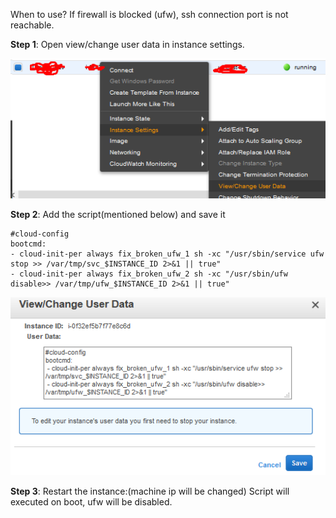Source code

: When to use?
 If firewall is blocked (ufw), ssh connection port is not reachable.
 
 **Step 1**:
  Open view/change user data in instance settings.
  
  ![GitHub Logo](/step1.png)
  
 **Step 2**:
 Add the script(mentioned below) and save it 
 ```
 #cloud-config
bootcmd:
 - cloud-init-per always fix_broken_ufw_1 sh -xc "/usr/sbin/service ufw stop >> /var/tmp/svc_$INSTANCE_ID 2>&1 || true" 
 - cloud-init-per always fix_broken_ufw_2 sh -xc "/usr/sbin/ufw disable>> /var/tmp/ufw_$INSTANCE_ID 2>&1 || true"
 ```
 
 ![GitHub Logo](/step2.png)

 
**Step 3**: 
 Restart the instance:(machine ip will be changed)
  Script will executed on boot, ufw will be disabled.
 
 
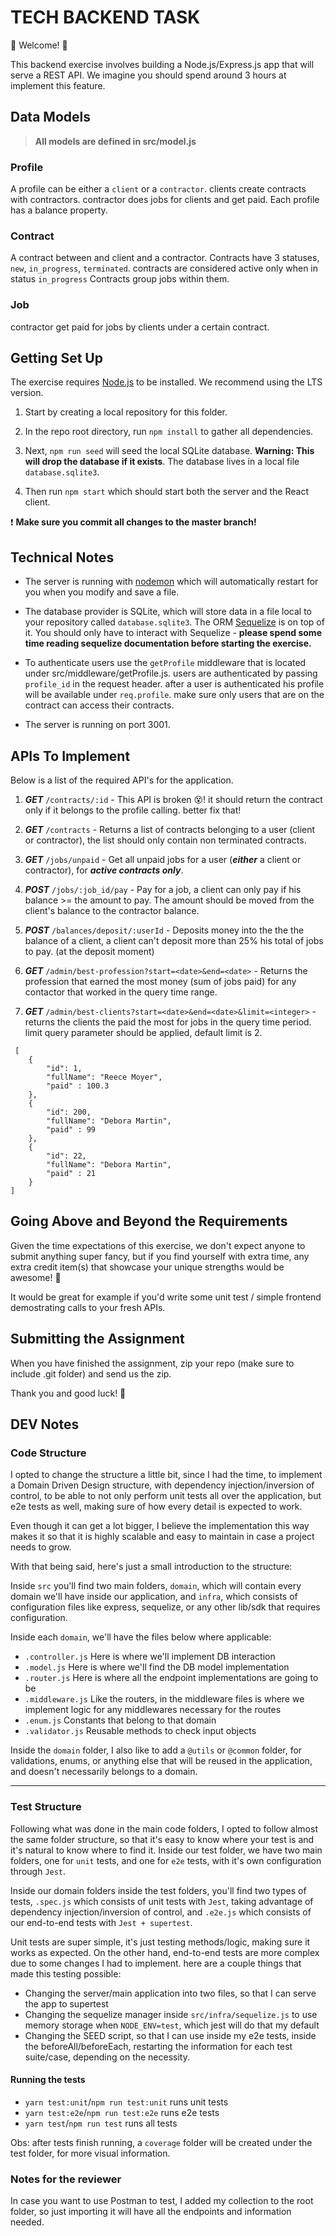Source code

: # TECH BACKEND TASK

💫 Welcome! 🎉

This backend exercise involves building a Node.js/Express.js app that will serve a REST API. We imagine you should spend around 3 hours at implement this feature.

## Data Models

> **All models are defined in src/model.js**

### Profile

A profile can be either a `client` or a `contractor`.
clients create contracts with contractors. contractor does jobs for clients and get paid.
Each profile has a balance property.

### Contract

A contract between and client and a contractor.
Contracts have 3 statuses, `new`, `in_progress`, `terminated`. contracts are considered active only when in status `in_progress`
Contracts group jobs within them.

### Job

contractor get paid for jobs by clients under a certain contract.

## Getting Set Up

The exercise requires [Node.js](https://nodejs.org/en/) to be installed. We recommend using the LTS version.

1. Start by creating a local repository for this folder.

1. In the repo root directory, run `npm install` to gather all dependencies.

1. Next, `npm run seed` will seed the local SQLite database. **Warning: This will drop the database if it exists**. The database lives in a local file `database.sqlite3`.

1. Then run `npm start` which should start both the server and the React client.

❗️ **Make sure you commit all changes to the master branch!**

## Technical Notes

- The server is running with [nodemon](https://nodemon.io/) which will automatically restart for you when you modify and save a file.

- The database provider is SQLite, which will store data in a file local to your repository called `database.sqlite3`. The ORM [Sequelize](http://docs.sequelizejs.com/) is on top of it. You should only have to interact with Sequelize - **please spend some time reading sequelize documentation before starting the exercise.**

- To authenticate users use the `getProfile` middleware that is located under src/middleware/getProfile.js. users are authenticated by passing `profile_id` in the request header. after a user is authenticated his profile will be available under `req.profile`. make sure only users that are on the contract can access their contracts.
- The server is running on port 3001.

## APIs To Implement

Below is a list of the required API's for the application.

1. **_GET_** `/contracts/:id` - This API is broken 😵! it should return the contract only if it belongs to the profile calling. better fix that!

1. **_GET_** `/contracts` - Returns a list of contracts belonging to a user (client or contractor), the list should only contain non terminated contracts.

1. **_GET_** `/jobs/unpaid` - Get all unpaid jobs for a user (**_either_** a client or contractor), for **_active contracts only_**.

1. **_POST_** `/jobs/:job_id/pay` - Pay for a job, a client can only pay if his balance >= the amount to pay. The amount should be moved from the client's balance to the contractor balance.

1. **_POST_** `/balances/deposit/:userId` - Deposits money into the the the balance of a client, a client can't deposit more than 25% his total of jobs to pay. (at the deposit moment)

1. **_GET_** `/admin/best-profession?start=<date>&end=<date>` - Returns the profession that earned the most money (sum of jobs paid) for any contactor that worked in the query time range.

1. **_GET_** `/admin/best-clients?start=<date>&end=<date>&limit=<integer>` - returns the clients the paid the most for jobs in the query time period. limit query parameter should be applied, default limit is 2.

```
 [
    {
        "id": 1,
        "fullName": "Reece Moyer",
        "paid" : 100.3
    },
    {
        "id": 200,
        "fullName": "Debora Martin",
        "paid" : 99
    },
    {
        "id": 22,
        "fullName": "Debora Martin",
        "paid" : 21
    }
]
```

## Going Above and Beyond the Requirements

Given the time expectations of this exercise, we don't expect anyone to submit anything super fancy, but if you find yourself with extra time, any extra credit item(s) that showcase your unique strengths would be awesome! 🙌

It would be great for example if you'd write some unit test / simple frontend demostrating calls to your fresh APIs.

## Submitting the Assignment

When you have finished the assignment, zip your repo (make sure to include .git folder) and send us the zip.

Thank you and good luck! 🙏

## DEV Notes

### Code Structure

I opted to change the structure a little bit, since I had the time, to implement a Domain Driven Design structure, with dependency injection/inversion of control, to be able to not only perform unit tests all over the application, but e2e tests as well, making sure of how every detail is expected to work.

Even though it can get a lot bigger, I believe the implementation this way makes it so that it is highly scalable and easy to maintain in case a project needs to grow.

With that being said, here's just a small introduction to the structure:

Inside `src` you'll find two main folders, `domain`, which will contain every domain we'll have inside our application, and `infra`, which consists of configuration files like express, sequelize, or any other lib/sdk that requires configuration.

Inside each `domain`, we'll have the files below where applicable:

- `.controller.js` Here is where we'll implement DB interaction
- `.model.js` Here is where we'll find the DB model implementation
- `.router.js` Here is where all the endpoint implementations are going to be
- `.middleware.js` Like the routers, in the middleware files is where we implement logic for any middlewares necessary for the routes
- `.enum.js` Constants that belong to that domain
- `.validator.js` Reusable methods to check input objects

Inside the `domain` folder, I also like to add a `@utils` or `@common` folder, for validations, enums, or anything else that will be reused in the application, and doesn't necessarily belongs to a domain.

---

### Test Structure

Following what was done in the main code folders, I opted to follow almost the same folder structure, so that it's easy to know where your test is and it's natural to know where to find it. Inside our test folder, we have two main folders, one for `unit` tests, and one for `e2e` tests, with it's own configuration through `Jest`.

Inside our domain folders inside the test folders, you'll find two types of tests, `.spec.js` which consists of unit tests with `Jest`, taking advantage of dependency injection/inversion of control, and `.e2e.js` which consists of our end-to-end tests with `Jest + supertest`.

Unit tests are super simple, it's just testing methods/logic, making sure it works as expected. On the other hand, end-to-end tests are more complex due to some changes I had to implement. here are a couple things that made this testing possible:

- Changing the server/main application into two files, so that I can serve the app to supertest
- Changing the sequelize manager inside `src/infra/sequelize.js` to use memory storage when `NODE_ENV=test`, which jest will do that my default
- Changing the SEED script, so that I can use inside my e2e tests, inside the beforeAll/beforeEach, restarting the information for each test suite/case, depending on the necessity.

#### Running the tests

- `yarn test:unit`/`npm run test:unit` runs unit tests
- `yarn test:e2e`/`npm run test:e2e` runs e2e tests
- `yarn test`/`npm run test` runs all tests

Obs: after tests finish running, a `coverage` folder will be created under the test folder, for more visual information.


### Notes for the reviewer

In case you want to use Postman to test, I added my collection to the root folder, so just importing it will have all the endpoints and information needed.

• Problem to solve: Filter the listing above so that only lines holding the word "anything" remain, and report those lines.

• Response to this exercise:
Given the time expectations of this exercise, we don't expect anyone to submit anything super fancy, but if you find yourself with extra time, any extra credit item(s) that showcase your unique strengths would be awesome! 🙌
Inside the `domain` folder, I also like to add a `@utils` or `@common` folder, for validations, enums, or anything else that will be reused in the application, and doesn't necessarily belongs to a domain.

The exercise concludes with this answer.